Petit territoire enclavé entre la Roumanie et l’Ukraine, la Moldavie est un pays hautement stratégique dans l’affrontement entre l’Union européenne et la Russie. Début 2025, l’arrêt des approvisionnements en gaz russe a placé les populations et l’économie locale, déjà fragiles, au bord du gouffre. Une situation qui pourrait se répéter en l’absence de changement structurel.
Le 20 octobre 2024, les citoyens moldaves votaient deux fois : pour le premier tour de l’élection présidentielle et pour un référendum visant à inscrire dans la Constitution nationale l’objectif d’adhésion du pays à l’Union européenne. Le but du second scrutin est d’éviter un éventuel revirement sur la question en cas de changement de majorité politique. Avec une participation d’à peine plus de la moitié du corps électoral, le oui l’emporte d’extrême justesse, totalisant 50,35 % des suffrages exprimés ; ce n’est que grâce aux voix des nombreux expatriés que la réforme constitutionnelle est adoptée. Quoi qu’il en soit, le processus d’adhésion est en cours et l’énergie figure parmi les sujets prioritaires. Le 4 février 2025, la Commission européenne et le gouvernement libéral de Chișinău (la capitale moldave) convenaient d’une aide d’urgence pour faire face à une pénurie de gaz, mais aussi d’une « stratégie globale d’indépendance et de résilience énergétiques » pour une durée de deux ans.
Un pays coupé en deux
À la croisée des sphères d’influence latine et russe, mais aussi au cœur des affrontements pour le contrôle des bouches du Danube, la Moldavie a connu de profonds changements géographiques et politiques, y compris au cours des deux derniers siècles. En 1812, la principauté de Moldavie est divisée par le traité de Bucarest qui règle la paix entre la Turquie et la Russie. Sa partie orientale rejoint l’empire russe tandis que sa partie occidentale devient autonome puis intègre la Roumanie moderne.
En 1917, le Soviet (menchévik) de la province russe de Moldavie proclame l’indépendance. L’année suivante, il vote le rattachement à la Roumanie. Mais l’URSS bolchévique refuse de reconnaître ce scrutin. Elle annexe le territoire situé à l’est du fleuve Dniestr, qui devient Région socialiste soviétique autonome moldave, ou « Transnistrie ».
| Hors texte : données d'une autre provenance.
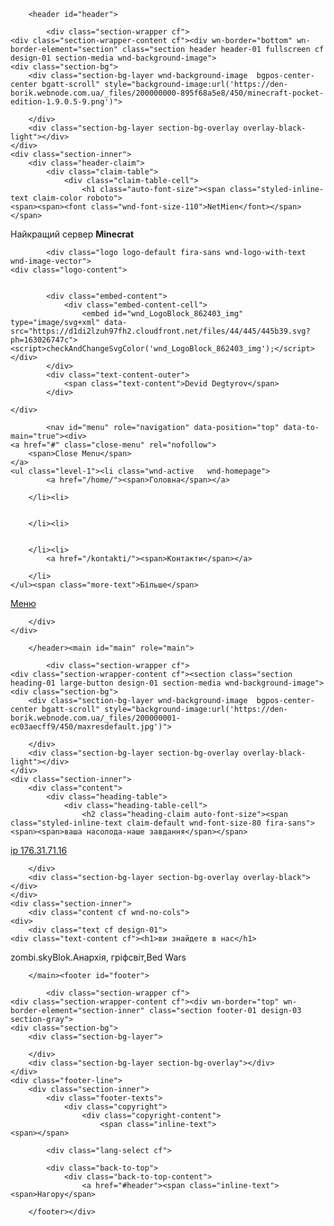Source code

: 
<!DOCTYPE html>
<html class="no-js" prefix="og: https://ogp.me/ns#" lang="uk"><head><meta charset="utf-8"><meta http-equiv="X-UA-Compatible" content="IE=edge,chrome=1"><title>Den-borik</title><meta name="viewport" content="width=device-width,initial-scale=1,viewport-fit=cover"><meta name="msapplication-tap-highlight" content="no"><link href="https://d1di2lzuh97fh2.cloudfront.net/files/1k/1kn/1knrp8.css?ph=163026747c" rel="stylesheet"><meta name="description" content="zombi.skyBlok.Анархія, гріфсвіт,Bed Wars"><meta name="keywords" content=""><meta name="generator" content="Webnode 2"><meta name="apple-mobile-web-app-capable" content="yes"><meta name="apple-mobile-web-app-status-bar-style" content="black"><meta name="format-detection" content="telephone=no">

<meta property="og:url" content="https://den-borik.webnode.com.ua/"><meta property="og:title" content="Den-borik"><meta property="og:type" content="article"><meta property="og:description" content="zombi.skyBlok.Анархія, гріфсвіт,Bed Wars"><meta property="og:site_name" content="Den-borik"><meta property="og:image" content="https://den-borik.webnode.com.ua/_files/200000000-895f68a5e8/700/minecraft-pocket-edition-1.9.0.5-9.png"><meta property="og:article:published_time" content="2019-01-27T00:00:00+0100"><link rel="canonical" href="https://den-borik.webnode.com.ua/"><script>window.checkAndChangeSvgColor=function(b){try{var c=document.getElementById(b);if(c){b=[["border","borderColor"],["outline","outlineColor"],["color","color"]];for(var h,a,d,f=[],e=0,m=b.length;e<m;e++)if(h=window.getComputedStyle(c)[b[e][1]].replace(/\s/g,"").match(/^rgb[a]?\(([0-9]{1,3}),([0-9]{1,3}),([0-9]{1,3})/i)){a="";for(var g=1;3>=g;g++)a+=("0"+parseInt(h[g],10).toString(16)).slice(-2);"0"===a.charAt(0)&&(d=parseInt(a.substr(0,2),16),d=Math.max(16,d),a=d.toString(16)+a.slice(-4));f.push(b[e][0]+"="+a)}if(f.length){var k=c.getAttribute("data-src");c.src=k+(0>k.indexOf("?")?"?":"&")+f.join("&");var l=c.parentNode;l.innerHTML=l.innerHTML}}}catch(n){}};</script><link rel="stylesheet" href="https://use.typekit.net/xqg2ruf.css"><script>(function(i,s,o,g,r,a,m){i['GoogleAnalyticsObject']=r;i[r]=i[r]||function(){
			(i[r].q=i[r].q||[]).push(arguments)},i[r].l=1*new Date();a=s.createElement(o),
			m=s.getElementsByTagName(o)[0];a.async=1;a.src=g;m.parentNode.insertBefore(a,m)
			})(window,document,'script','//www.google-analytics.com/analytics.js','ga');ga('create', 'UA-797705-6', 'auto',{"name":"wnd_header"});ga('wnd_header.set', 'dimension1', 'W2');ga('wnd_header.set', 'anonymizeIp', true);ga('wnd_header.send', 'pageview');</script></head><body class="layout-01 eshop-hide wt-home wnd-fonts-fallback">
<div class="wnd-page cf color-blue">
	<div id="wrapper">

		<header id="header">

			<div class="section-wrapper cf">
	<div class="section-wrapper-content cf"><div wn-border="bottom" wn-border-element="section" class="section header header-01 fullscreen cf design-01 section-media wnd-background-image">
	<div class="section-bg">
		<div class="section-bg-layer wnd-background-image  bgpos-center-center bgatt-scroll" style="background-image:url('https://den-borik.webnode.com.ua/_files/200000000-895f68a5e8/450/minecraft-pocket-edition-1.9.0.5-9.png')">
			
		</div>
		<div class="section-bg-layer section-bg-overlay overlay-black-light"></div>
	</div>
	<div class="section-inner">
		<div class="header-claim">
			<div class="claim-table">
				<div class="claim-table-cell">
					<h1 class="auto-font-size"><span class="styled-inline-text claim-color roboto">
	<span><span><font class="wnd-font-size-110">NetMien</font></span></span>
</span></h1>
					<div class="subclaim"><span class="styled-inline-text claim-default fira-sans">
	<span><span>Найкращий сервер <b>Minecrat</b></span></span>
</span></div>
				</div>
			</div>
		</div>
	</div>
	<div class="nav-line initial-state cf wnd-fixed">
		<div class="section-inner">

			<div class="logo logo-default fira-sans wnd-logo-with-text wnd-image-vector">
    <div class="logo-content">
        
            
            <div class="embed-content">
	            <div class="embed-content-cell">
                    <embed id="wnd_LogoBlock_862403_img" type="image/svg+xml" data-src="https://d1di2lzuh97fh2.cloudfront.net/files/44/445/445b39.svg?ph=163026747c"><script>checkAndChangeSvgColor('wnd_LogoBlock_862403_img');</script></div>
            </div>
	        <div class="text-content-outer">
		        <span class="text-content">Devid Degtyrov</span>
	        </div>
        
    </div>
</div>

			

			<nav id="menu" role="navigation" data-position="top" data-to-main="true"><div>
	<a href="#" class="close-menu" rel="nofollow">
		<span>Close Menu</span>
	</a>
    <ul class="level-1"><li class="wnd-active   wnd-homepage">
        	<a href="/home/"><span>Головна</span></a>
        	
    	</li><li>
        	
        	
    	</li><li>
        	
        	
    	</li><li>
        	<a href="/kontakti/"><span>Контакти</span></a>
        	
    	</li>
    </ul><span class="more-text">Більше</span>
</div></nav><div id="menu-mobile" class="hidden">
				<a href="#" id="menu-submit"><span></span>Меню</a>
			</div>

		</div>
	</div>
</div></div>
</div>

		</header><main id="main" role="main">

			<div class="section-wrapper cf">
	<div class="section-wrapper-content cf"><section class="section heading-01 large-button design-01 section-media wnd-background-image"><div class="section-bg">
		<div class="section-bg-layer wnd-background-image  bgpos-center-center bgatt-scroll" style="background-image:url('https://den-borik.webnode.com.ua/_files/200000001-ec03aecff9/450/maxresdefault.jpg')">
			
		</div>
		<div class="section-bg-layer section-bg-overlay overlay-black-light"></div>
	</div>
	<div class="section-inner">
		<div class="content">
			<div class="heading-table">
				<div class="heading-table-cell">
					<h2 class="heading-claim auto-font-size"><span class="styled-inline-text claim-default wnd-font-size-80 fira-sans">
	<span><span>ваша насолода-наше завдання</span></span>
</span></h2>
					<div class="button block typo-01 button-01 wnd-align-center">
	<div class="button-content">
		<a href="https://minecraft.net/en-us/download/" rel="nofollow" target="_blank">
			<span>ip 176.31.71.16</span>
		</a>
	</div>
</div>
				</div>
			</div>
		</div>
	</div>
</section><section class="section default-01 design-01 section-media wnd-background-image"><div class="section-bg">
		<div class="section-bg-layer wnd-background-image  bgpos-center-center bgatt-scroll" style="background-image:url('https://den-borik.webnode.com.ua/_files/200000002-f1e27f2da7/450/modern.jpg')">
			
		</div>
		<div class="section-bg-layer section-bg-overlay overlay-black"></div>
	</div>
	<div class="section-inner">
		<div class="content cf wnd-no-cols">
	<div>
		<div class="text cf design-01">
    <div class="text-content cf"><h1>ви знайдете в нас</h1>

<p>zombi.skyBlok.Анархія, гріфсвіт,Bed Wars</p>
</div>
</div>
	</div>
	
</div>
	</div>
</section></div>
</div>

		</main><footer id="footer">

			<div class="section-wrapper cf">
	<div class="section-wrapper-content cf"><div wn-border="top" wn-border-element="section-inner" class="section footer-01 design-03 section-gray">
	<div class="section-bg">
		<div class="section-bg-layer">
			
		</div>
		<div class="section-bg-layer section-bg-overlay"></div>
	</div>
	<div class="footer-line">
		<div class="section-inner">
			<div class="footer-texts">
				<div class="copyright">
					<div class="copyright-content">
						<span class="inline-text">
	<span></span>
</span>
					</div>
				</div>
				<div class="system-footer">
					<div class="system-footer-content">
						<div class="sf">
<div class="sf-content"></div>
</div>
					</div>
				</div>
			</div>

			<div class="lang-select cf">
	
</div>

			<div class="back-to-top">
				<div class="back-to-top-content">
					<a href="#header"><span class="inline-text">
	<span>Нагору</span>
</span></a>
				</div>
			</div>
		</div>
	</div>
</div></div>
</div>

		</footer></div>

</div>


<div id="fe_footer"><style></script></body></html>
Alliée à l’Allemagne nazie, la Roumanie envahit la Moldavie en juin 1941. Puis, entre mars et août 1944, le territoire est repris par l’URSS. Cette dernière crée la République socialiste soviétique moldave, dans laquelle elle organise de grandes purges et une immigration massive, russe et ukrainienne. Moscou développe l’industrie en Transnistrie, mais la Bessarabie, à l’ouest du Dniestr, reste profondément agricole.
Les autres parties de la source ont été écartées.